▶ **YOUR ASSIGNMENT**: Go to the line in the entries below that holds "of small integers" and repeat exactly from there through the line that holds "what is reasonable", inclusive.
[INPUT DATA Boundary: Start]
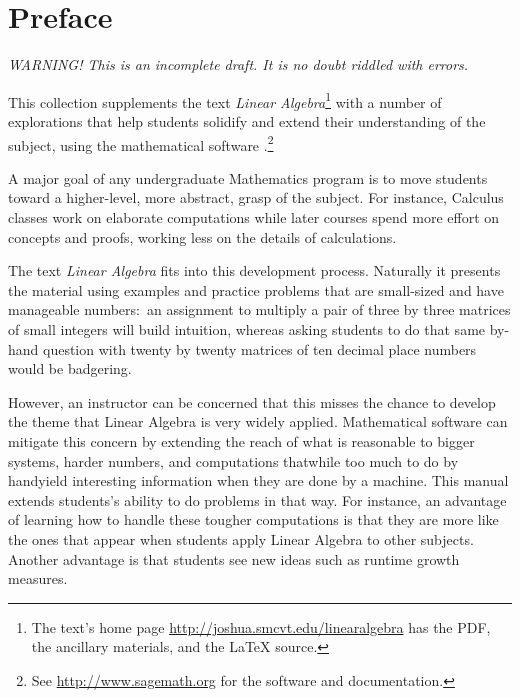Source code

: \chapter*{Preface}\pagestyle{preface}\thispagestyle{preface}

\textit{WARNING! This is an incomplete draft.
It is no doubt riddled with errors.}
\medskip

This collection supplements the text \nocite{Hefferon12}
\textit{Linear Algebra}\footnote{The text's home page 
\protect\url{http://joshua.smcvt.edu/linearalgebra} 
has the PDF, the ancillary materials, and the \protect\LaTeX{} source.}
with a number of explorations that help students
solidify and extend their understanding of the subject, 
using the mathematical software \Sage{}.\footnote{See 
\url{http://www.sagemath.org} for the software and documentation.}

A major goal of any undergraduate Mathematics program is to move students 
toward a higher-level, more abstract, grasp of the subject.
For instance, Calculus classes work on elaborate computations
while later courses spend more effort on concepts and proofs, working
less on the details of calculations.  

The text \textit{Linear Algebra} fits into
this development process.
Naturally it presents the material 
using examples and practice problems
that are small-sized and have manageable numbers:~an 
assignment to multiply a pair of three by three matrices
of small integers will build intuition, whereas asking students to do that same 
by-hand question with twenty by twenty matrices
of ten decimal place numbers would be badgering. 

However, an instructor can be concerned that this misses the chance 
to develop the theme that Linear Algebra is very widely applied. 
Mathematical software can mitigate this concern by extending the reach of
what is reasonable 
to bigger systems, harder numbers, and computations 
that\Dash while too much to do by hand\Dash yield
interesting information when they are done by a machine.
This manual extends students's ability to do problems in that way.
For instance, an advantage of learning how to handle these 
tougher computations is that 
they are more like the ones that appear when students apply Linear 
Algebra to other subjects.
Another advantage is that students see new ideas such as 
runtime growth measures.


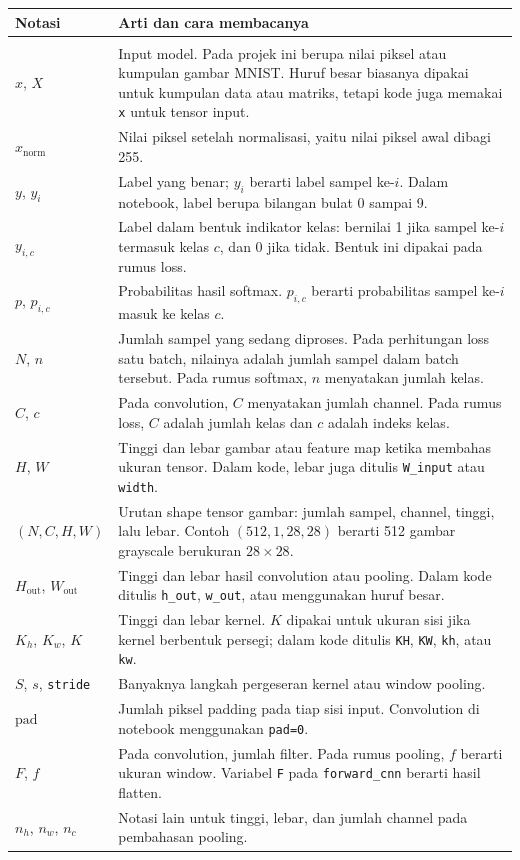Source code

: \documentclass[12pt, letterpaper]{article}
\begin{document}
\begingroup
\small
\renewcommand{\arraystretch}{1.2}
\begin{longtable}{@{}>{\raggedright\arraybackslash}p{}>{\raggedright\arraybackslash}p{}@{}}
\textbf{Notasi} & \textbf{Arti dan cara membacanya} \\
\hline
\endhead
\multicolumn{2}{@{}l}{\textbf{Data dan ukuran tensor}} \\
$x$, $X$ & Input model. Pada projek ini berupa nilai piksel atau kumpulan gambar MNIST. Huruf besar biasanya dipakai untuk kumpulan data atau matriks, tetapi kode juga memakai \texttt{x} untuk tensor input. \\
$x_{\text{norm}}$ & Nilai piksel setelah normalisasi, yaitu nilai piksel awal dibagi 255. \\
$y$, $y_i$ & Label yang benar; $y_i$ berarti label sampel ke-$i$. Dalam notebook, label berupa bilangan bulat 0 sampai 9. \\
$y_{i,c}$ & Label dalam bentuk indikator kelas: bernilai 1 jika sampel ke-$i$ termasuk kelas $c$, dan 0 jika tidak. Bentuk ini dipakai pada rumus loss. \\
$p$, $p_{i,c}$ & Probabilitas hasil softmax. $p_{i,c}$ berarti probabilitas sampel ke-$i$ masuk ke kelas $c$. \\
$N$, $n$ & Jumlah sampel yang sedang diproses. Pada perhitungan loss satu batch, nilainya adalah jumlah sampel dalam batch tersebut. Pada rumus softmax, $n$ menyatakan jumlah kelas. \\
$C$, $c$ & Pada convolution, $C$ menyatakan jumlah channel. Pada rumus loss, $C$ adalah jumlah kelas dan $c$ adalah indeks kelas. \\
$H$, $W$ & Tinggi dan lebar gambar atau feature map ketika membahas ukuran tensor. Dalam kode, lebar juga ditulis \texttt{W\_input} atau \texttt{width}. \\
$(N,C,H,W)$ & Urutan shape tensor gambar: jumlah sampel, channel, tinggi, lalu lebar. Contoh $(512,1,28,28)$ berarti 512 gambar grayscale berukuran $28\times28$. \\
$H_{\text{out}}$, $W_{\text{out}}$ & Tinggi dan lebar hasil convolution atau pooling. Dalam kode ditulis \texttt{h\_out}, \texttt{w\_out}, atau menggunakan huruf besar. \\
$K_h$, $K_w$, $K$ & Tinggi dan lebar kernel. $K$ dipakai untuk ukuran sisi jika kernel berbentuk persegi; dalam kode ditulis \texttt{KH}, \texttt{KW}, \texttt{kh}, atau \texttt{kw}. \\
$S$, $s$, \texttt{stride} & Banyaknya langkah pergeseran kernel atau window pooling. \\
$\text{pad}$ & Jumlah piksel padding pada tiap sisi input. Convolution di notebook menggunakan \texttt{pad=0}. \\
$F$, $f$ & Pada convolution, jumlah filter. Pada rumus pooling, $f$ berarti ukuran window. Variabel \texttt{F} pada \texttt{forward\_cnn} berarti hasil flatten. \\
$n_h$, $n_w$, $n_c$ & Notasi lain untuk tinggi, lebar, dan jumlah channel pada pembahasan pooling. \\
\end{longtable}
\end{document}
[INPUT DATA Boundary: End]
[INPUT DATA Boundary: Start]
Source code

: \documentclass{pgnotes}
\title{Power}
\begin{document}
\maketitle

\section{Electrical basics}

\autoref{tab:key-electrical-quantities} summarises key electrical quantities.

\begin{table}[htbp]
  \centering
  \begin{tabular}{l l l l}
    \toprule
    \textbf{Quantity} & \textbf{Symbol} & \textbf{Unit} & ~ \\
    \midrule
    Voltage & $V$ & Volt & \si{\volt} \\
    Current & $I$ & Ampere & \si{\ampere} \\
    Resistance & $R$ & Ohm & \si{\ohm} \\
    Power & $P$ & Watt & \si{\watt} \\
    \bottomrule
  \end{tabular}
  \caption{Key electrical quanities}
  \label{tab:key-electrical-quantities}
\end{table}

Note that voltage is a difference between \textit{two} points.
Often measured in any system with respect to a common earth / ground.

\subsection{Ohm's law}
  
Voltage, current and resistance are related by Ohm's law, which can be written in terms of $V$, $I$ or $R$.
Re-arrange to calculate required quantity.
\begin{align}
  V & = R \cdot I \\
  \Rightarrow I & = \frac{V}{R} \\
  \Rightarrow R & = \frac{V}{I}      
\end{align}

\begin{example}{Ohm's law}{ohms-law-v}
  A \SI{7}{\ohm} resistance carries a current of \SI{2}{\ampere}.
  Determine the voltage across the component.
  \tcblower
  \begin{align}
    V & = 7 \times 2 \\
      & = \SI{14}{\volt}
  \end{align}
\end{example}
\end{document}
[INPUT DATA Boundary: End]
▶ **SOLUTION**:
of small integers will build intuition, whereas asking students to do that same 
by-hand question with twenty by twenty matrices
of ten decimal place numbers would be badgering. 

However, an instructor can be concerned that this misses the chance 
to develop the theme that Linear Algebra is very widely applied. 
Mathematical software can mitigate this concern by extending the reach of
what is reasonable 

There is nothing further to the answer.